Enhancing medical x-ray images

Image Processing, Data Visualisation

I spent 3 months at IBEX Innovations in 2019, a company specialising in medical x-ray image quality based in Sedgefield UK to carry out a research project with a fellow grad student. We were posed with the question of (I paraphrase) “can you help us build an in-house post-processing pipeline to enhance our x-ray images such that radiologists can more easily diagnose problems?” There were already commerically available medical post-processing software out there at the time but IBEX were interested in having full control of the image processing as the results can be potentially unpredictable.

There were three main enhancements that we wanted to carry out on the images: contrast enhancement, denoising, and edge enhancements. All of these were to increase the chance of picking out relevant features to aid a diagnosis. A pillar central to the post-processing pipeline we were going to construct was splitting up low and high frequency information in an image – think Fourier transform. Details of an image live in the high frequency bands so selectively enhancing those frequencies gives the appearance of a sharper and more contrasty image. This technique of splitting low and high frequency images is called unsharp masking.

Instead of splitting the image into high and low frequency bands, why not split it up into several bands? This is the idea behind the Laplacian pyramid. To construct a Laplacian pyramid you successively blue and downsample the original image to form a set of images ranging from the original image to a very pixelated version of it – this is a Gaussian pyramid. You then upscale and subtract neighbouring bands to obtain the difference between them, the difference is what contains the relevant frequency information.

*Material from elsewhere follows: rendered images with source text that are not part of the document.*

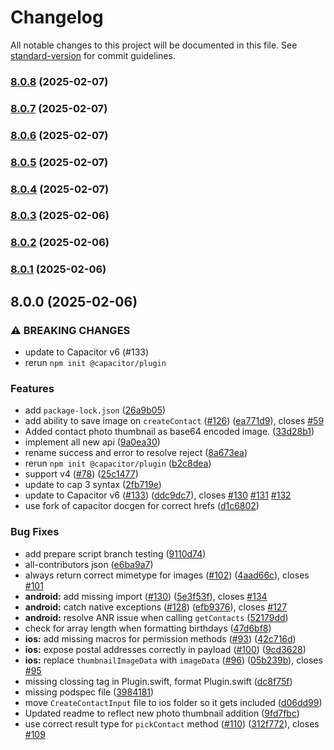 # Changelog

All notable changes to this project will be documented in this file. See [standard-version](https://github.com/conventional-changelog/standard-version) for commit guidelines.

### [8.0.8](https://github.com/Skektec/Capacitor-V7-Contacts-Port/compare/v8.0.7...v8.0.8) (2025-02-07)

### [8.0.7](https://github.com/Skektec/Capacitor-V7-Contacts-Port/compare/v8.0.6...v8.0.7) (2025-02-07)

### [8.0.6](https://github.com/Skektec/Capacitor-V7-Contacts-Port/compare/v8.0.5...v8.0.6) (2025-02-07)

### [8.0.5](https://github.com/Skektec/Capacitor-V7-Contacts-Port/compare/v8.0.4...v8.0.5) (2025-02-07)

### [8.0.4](https://github.com/Skektec/Capacitor-V7-Contacts-Port/compare/v8.0.3...v8.0.4) (2025-02-07)

### [8.0.3](https://github.com/Skektec/Capacitor-V7-Contacts-Port/compare/v8.0.2...v8.0.3) (2025-02-06)

### [8.0.2](https://github.com/Skektec/Capacitor-V7-Contacts-Port/compare/v8.0.1...v8.0.2) (2025-02-06)

### [8.0.1](https://github.com/Skektec/Capacitor-V7-Contacts-Port/compare/v8.0.0...v8.0.1) (2025-02-06)

## 8.0.0 (2025-02-06)


### ⚠ BREAKING CHANGES

* update to Capacitor v6 (#133)
* rerun `npm init @capacitor/plugin`

### Features

* add `package-lock.json` ([26a9b05](https://github.com/Skektec/Capacitor-V7-Contacts-Port/commit/26a9b059418f72848a6135f2d2e164fe2cecd84a))
* add ability to save image on `createContact` ([#126](https://github.com/Skektec/Capacitor-V7-Contacts-Port/issues/126)) ([ea771d9](https://github.com/Skektec/Capacitor-V7-Contacts-Port/commit/ea771d9a0ebf12d64a8874acd8926d479acdd960)), closes [#59](https://github.com/Skektec/Capacitor-V7-Contacts-Port/issues/59)
* Added contact photo thumbnail as base64 encoded image. ([33d28b1](https://github.com/Skektec/Capacitor-V7-Contacts-Port/commit/33d28b13c6a71aa8aaa921ce3bed286ce102354b))
* implement all new api ([9a0ea30](https://github.com/Skektec/Capacitor-V7-Contacts-Port/commit/9a0ea301a2e3a0c3db0c353edac74aa6b0c7b68f))
* rename success and error to resolve reject ([8a673ea](https://github.com/Skektec/Capacitor-V7-Contacts-Port/commit/8a673ea1bfbe1f9d5f38143d360b7f3eaaa80713))
* rerun `npm init @capacitor/plugin` ([b2c8dea](https://github.com/Skektec/Capacitor-V7-Contacts-Port/commit/b2c8dea0fe0541b1ac825509343a5850e54b20db))
* support v4 ([#78](https://github.com/Skektec/Capacitor-V7-Contacts-Port/issues/78)) ([25c1477](https://github.com/Skektec/Capacitor-V7-Contacts-Port/commit/25c14772bb86ad196fdb6a0b6fcfd138173e0ac7))
* update to cap 3 syntax ([2fb719e](https://github.com/Skektec/Capacitor-V7-Contacts-Port/commit/2fb719e593e463d46a7f984e9db46dfb556985c9))
* update to Capacitor v6 ([#133](https://github.com/Skektec/Capacitor-V7-Contacts-Port/issues/133)) ([ddc9dc7](https://github.com/Skektec/Capacitor-V7-Contacts-Port/commit/ddc9dc73117c364214b9128b1258bb09e6a4baee)), closes [#130](https://github.com/Skektec/Capacitor-V7-Contacts-Port/issues/130) [#131](https://github.com/Skektec/Capacitor-V7-Contacts-Port/issues/131) [#132](https://github.com/Skektec/Capacitor-V7-Contacts-Port/issues/132)
* use fork of capacitor docgen for correct hrefs ([d1c6802](https://github.com/Skektec/Capacitor-V7-Contacts-Port/commit/d1c68025124f24d5367d5a4a322207e695f3fc99))


### Bug Fixes

* add prepare script branch testing ([9110d74](https://github.com/Skektec/Capacitor-V7-Contacts-Port/commit/9110d74660604ab12ad7027bd5114f9ab68c6090))
* all-contributors json ([e6ba9a7](https://github.com/Skektec/Capacitor-V7-Contacts-Port/commit/e6ba9a72163dc71be0df7421f2d43d29c702294c))
* always return correct mimetype for images ([#102](https://github.com/Skektec/Capacitor-V7-Contacts-Port/issues/102)) ([4aad66c](https://github.com/Skektec/Capacitor-V7-Contacts-Port/commit/4aad66cdedba87f3470de03e06465538a966829c)), closes [#101](https://github.com/Skektec/Capacitor-V7-Contacts-Port/issues/101)
* **android:** add missing import ([#130](https://github.com/Skektec/Capacitor-V7-Contacts-Port/issues/130)) ([5e3f53f](https://github.com/Skektec/Capacitor-V7-Contacts-Port/commit/5e3f53fca6784e05ebc71785528565ef74bce1ee)), closes [#134](https://github.com/Skektec/Capacitor-V7-Contacts-Port/issues/134)
* **android:** catch native exceptions ([#128](https://github.com/Skektec/Capacitor-V7-Contacts-Port/issues/128)) ([efb9376](https://github.com/Skektec/Capacitor-V7-Contacts-Port/commit/efb9376ffa46dfffd99083d0fbc5c9d0af3ec64e)), closes [#127](https://github.com/Skektec/Capacitor-V7-Contacts-Port/issues/127)
* **android:** resolve ANR issue when calling `getContacts` ([52179dd](https://github.com/Skektec/Capacitor-V7-Contacts-Port/commit/52179dd90b8ea07f70e47cbf25be12f7084a7e50))
* check for array length when formatting birthdays ([47d6bf8](https://github.com/Skektec/Capacitor-V7-Contacts-Port/commit/47d6bf808fdafb177808843831f67602b0e9e2de))
* **ios:** add missing macros for permission methods ([#93](https://github.com/Skektec/Capacitor-V7-Contacts-Port/issues/93)) ([42c716d](https://github.com/Skektec/Capacitor-V7-Contacts-Port/commit/42c716d21d7c83e140b26eacb668b75c8be8f6bb))
* **ios:** expose postal addresses correctly in payload ([#100](https://github.com/Skektec/Capacitor-V7-Contacts-Port/issues/100)) ([9cd3628](https://github.com/Skektec/Capacitor-V7-Contacts-Port/commit/9cd3628587ac5985e32333d05d46eac31e8ccc39))
* **ios:** replace `thumbnailImageData` with `imageData` ([#96](https://github.com/Skektec/Capacitor-V7-Contacts-Port/issues/96)) ([05b239b](https://github.com/Skektec/Capacitor-V7-Contacts-Port/commit/05b239b30c258eb27468a2f024bdd9654b048186)), closes [#95](https://github.com/Skektec/Capacitor-V7-Contacts-Port/issues/95)
* missing clossing tag in Plugin.swift, format Plugin.swift ([dc8f75f](https://github.com/Skektec/Capacitor-V7-Contacts-Port/commit/dc8f75fe0d45df92668621ecf9af4b120aa2e090))
* missing podspec file ([3984181](https://github.com/Skektec/Capacitor-V7-Contacts-Port/commit/398418188cfc0047ada04510e334f2d1ca479146))
* move `CreateContactInput` file to ios folder so it gets included ([d06dd99](https://github.com/Skektec/Capacitor-V7-Contacts-Port/commit/d06dd99d152fe72a9d9ec1cf4959976983504602))
* Updated readme to reflect new photo thumbnail addition ([9fd7fbc](https://github.com/Skektec/Capacitor-V7-Contacts-Port/commit/9fd7fbc9d619066562b6cad8457c0b7d4346fd77))
* use correct result type for `pickContact` method ([#110](https://github.com/Skektec/Capacitor-V7-Contacts-Port/issues/110)) ([312f772](https://github.com/Skektec/Capacitor-V7-Contacts-Port/commit/312f7725e092e62a912a6a5151e17a5f705c6141)), closes [#109](https://github.com/Skektec/Capacitor-V7-Contacts-Port/issues/109)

IBEXPyramid Illustrating the different bands of a Laplacian pyramid. Each image contains different details unique to that band.

By working selectively on different bands it is possible to have much more control over how you modify your image. From there it was a case of applying different techniques to achieve the desired look. I was focused on figuring out a working solution to denoise the x-ray images. Since x-ray images are notoriously noisy due to low signal-to-background ratio, this is a crucial step in the post-processing pipeline.

A common denoising filter is the Gaussian filter which passes the image through a Gaussian kernel – the resulting image is usually a blur with loss of detail. Instead, I decided to use a bilateral filter which considers pixel location and pixel values for denoising. This meant that the filter was sensitive to big changes in pixel value, which is exactly what features in an image appear as, hence this filter retains details.

IBEXbilateral A comparison of Gaussian denoising (left) with bilateral denoising (right). Each image is split with the left being the original x-ray image, and the right being after denoised. Notice how the right image has retained much more of the detail.